Jun 30, 2020

CEMEX Ventures: Innovation, contech and startups: Open Call

CEMEX Ventures
CEMEX Ventures
3 min
Construction Startup Competition 2020
CEMEX Ventures launches Construction Startup Competition 2020 - Open call for construction tech startups...

CEMEX Ventures launches Construction Startup Competition 2020 - Open call for construction tech startups

As we reach the second semester of 2020 the aftermath of COVID-19 becomes more evident in various industries. 

The construction sector, one of the biggest industries in the world worth over $12 trillion and covering close to 13% of the global GDP, is gearing up to face some tough challenges. 

Nonetheless, innovation and the implementation of digital solutions in the construction sector will see an expedited route. 

The pandemic effect gave an opportunity to fast-track the industry's digital transformation, and Contech startups with innovative solutions can be of great help. One way that they can reach well-established corporations and promote transformation is by participating in Construction Startup Competition 2020! 

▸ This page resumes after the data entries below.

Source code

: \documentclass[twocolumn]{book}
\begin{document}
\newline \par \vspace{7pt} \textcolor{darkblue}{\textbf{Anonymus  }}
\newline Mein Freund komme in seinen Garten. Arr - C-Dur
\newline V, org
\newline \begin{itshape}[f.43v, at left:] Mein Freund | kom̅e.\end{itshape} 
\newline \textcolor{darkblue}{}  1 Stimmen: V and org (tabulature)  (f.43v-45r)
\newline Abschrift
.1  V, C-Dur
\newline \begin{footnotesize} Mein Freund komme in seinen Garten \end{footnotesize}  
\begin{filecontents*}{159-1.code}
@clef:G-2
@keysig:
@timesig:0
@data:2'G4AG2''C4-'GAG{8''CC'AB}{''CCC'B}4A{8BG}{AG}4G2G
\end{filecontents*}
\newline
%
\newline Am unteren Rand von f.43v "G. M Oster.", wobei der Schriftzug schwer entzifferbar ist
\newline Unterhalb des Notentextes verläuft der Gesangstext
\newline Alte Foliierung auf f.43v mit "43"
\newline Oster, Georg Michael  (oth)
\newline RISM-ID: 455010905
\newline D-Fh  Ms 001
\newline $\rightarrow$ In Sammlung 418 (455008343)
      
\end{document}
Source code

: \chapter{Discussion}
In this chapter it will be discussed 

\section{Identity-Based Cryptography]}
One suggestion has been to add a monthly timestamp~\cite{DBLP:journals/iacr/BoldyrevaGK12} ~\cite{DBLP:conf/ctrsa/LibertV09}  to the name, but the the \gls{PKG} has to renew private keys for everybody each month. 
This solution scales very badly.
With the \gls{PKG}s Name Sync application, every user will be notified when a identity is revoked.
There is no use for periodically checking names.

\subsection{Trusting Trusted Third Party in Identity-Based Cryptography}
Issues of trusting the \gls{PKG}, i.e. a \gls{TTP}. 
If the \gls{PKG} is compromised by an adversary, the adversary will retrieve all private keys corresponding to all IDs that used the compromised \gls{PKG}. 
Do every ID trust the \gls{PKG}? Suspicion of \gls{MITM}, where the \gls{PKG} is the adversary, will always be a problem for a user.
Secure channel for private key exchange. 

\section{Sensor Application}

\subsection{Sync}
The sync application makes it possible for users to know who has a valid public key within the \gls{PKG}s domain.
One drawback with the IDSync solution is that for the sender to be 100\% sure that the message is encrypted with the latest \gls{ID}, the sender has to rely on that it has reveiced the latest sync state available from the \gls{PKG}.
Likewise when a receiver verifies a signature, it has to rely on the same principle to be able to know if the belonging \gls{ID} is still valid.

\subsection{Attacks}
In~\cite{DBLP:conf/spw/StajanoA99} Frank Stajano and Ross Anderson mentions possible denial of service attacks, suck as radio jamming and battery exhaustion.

Startups that offer solutions fit to solve the industry's challenges, and that participate in the competition, will have the opportunity to be evaluated by CEMEX Ventures, Ferrovial, Hilti, VINCI Group´s Leonard and NOVA by Saint-Gobain. 

This powerful alliance serves to break the paradigm of a fragmented industry and comes in a moment where innovation is crucial in the sector.


Due to coronavirus, many projects worldwide were paused, and the economic uncertainty presents a risk for future developments. 

Add this to the already known lack of productivity in projects, with many taking 20% more time to finish than scheduled, significant amounts of over-budgeting, the aging workforce and difficulty of hiring new employees, and you see that the cry for help in the sector is considerable. 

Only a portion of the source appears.